Today I noticed that there were 2 black spots always in the same place of the photos I took today.
I thought it was dust on the outside, but wiping didn't clear them up. They are even visible on the phone's display before I take the photo.
I checked the photos I had taken before and those black spots were not there 5 days ago.
The camera is sealed, in that it remains intact when you remove the back-cover to change sim card or add an SD card. If there got to be some dirt inside, I'd have to unscrew and dismantle the phone, and I won't do that since the phone is still under warranty...

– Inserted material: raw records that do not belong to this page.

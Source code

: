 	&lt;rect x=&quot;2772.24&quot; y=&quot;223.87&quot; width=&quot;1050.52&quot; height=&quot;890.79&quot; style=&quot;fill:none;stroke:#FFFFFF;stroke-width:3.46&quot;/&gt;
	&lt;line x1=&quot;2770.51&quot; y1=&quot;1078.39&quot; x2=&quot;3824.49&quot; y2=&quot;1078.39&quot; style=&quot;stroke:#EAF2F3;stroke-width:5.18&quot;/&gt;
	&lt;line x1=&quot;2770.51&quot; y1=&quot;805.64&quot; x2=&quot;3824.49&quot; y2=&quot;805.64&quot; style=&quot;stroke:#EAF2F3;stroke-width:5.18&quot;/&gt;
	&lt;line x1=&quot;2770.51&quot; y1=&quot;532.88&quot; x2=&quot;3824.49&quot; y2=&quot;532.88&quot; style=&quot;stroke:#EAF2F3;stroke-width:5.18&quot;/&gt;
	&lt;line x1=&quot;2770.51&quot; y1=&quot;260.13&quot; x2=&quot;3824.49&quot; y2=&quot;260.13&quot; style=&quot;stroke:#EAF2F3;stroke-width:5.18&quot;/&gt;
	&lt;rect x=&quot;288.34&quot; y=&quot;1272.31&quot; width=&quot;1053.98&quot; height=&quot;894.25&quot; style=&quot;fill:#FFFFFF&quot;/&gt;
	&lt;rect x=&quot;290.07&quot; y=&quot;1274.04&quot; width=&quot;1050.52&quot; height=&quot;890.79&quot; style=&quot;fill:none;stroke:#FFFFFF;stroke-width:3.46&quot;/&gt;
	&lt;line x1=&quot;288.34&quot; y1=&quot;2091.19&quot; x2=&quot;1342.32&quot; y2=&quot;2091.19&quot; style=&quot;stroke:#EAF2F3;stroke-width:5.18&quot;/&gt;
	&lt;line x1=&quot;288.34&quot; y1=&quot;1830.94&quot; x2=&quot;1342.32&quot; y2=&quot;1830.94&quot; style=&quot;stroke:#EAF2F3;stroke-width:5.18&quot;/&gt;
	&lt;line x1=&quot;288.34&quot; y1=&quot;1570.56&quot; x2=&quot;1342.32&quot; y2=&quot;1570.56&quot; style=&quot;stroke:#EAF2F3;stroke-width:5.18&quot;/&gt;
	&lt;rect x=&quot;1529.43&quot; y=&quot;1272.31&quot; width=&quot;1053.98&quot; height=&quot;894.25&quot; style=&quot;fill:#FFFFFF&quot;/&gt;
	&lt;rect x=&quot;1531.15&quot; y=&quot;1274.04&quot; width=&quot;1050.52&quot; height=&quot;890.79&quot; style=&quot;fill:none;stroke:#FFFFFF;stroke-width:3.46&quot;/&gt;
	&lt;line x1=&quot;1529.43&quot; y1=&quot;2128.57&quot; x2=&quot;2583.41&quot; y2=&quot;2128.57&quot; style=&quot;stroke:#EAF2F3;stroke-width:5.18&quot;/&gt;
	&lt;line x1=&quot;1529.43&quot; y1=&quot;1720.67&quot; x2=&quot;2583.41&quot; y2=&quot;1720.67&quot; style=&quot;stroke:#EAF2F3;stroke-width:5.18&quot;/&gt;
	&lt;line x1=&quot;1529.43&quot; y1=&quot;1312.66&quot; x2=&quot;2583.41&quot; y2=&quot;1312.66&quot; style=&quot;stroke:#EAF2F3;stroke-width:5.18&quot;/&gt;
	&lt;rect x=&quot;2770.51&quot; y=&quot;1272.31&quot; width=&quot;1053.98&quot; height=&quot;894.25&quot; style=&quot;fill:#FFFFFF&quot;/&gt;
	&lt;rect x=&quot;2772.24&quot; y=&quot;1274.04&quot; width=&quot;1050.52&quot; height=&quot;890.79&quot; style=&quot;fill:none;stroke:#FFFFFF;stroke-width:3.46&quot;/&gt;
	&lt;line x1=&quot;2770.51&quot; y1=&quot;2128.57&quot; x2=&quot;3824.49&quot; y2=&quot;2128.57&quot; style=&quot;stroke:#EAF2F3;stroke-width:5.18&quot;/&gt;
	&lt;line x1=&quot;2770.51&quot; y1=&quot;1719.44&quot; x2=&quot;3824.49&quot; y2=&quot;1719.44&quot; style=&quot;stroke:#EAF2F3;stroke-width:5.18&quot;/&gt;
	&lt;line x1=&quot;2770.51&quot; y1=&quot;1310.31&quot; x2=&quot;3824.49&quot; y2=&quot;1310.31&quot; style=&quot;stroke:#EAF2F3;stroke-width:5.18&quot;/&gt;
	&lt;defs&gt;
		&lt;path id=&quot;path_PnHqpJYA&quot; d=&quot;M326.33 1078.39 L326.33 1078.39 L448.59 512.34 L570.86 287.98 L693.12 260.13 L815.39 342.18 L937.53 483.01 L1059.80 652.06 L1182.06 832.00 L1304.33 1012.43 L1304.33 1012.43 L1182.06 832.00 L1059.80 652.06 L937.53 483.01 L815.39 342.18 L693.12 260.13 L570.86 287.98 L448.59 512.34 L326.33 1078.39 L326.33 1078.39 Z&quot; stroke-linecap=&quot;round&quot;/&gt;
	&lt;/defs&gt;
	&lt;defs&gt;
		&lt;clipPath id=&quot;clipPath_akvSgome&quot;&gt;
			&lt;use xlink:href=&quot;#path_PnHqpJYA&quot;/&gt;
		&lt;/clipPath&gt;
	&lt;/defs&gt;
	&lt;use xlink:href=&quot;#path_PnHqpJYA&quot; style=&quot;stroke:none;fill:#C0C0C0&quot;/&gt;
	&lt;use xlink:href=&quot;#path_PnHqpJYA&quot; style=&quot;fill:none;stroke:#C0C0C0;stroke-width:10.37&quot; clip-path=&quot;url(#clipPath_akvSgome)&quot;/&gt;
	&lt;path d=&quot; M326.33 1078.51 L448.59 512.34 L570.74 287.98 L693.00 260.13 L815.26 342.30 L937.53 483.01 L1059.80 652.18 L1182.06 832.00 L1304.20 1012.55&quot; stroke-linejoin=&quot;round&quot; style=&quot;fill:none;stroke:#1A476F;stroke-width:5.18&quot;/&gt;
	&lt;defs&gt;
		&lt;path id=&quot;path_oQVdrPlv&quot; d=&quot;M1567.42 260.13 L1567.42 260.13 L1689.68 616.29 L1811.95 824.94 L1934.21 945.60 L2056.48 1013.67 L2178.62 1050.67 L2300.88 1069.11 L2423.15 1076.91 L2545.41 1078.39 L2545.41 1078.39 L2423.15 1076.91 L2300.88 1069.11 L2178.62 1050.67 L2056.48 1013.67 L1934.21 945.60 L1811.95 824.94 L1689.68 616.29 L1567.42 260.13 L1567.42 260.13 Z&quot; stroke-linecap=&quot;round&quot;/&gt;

Could it be dirt, and how could it have gotten inside?
Or is it a some defect?

Here's a photo I took of a white background where the black dots show up very clearly:



Spoiler


----------



## lorraine walsh (Aug 30, 2016)

The dust particles ain't exactly under the camera lens, nor the camera unit. They are actually just under the piece of glass protecting the camera.
You can actually clean it yourself, after disassembling the phone (you can watch tutorial on youtube) and taking out the camera unit. 
Hope it helps.


----------



## Swamp Monster (Aug 30, 2016)

Or they could be damaged pixels on camera chip. But try to take it apart and clean the protective glass.


----------



## Komshija (Sep 2, 2016)

This is a tricky, since many phone "manufacturers" are as*holes which illegally forbid users to freely operate their own devices. I don't know how your device looks from the inside, but there might be certain stickers or some other kind of "protections" which even forbid users to properly clean their phones as long as the warranty lasts. 
Check whether there really is some dirt under the camera glass.


----------



## Ferrum Master (Sep 2, 2016)

Black Panther said:


> I'd have to unscrew and dismantle the phone, and I won't do that since the phone is still under warranty...



It is on the sensor die itself, don't do anything. The camera needs to be exchanged - to the repair center.


----------



## Black Panther (Sep 3, 2016)

Ferrum Master said:


> It is on the sensor die itself, don't do anything. The camera needs to be exchanged - to the repair center.



That's what they did in fact. I took it for RMA and they replaced the entire camera unit.  
Still funny though how come those 2 spots came there out of nowhere.


----------



## Frick (Sep 3, 2016)

Komshija said:


> This is a tricky, since many phone "manufacturers" are as*holes which illegally forbid users to freely operate their own devices. I don't know how your device looks from the inside, but there might be certain stickers or some other kind of "protections" which even forbid users to properly clean their phones as long as the warranty lasts.
> Check whether there really is some dirt under the camera glass.



Considering you generally have to use a heating gun, that kind of voiding warranty is something I actually agree with.


----------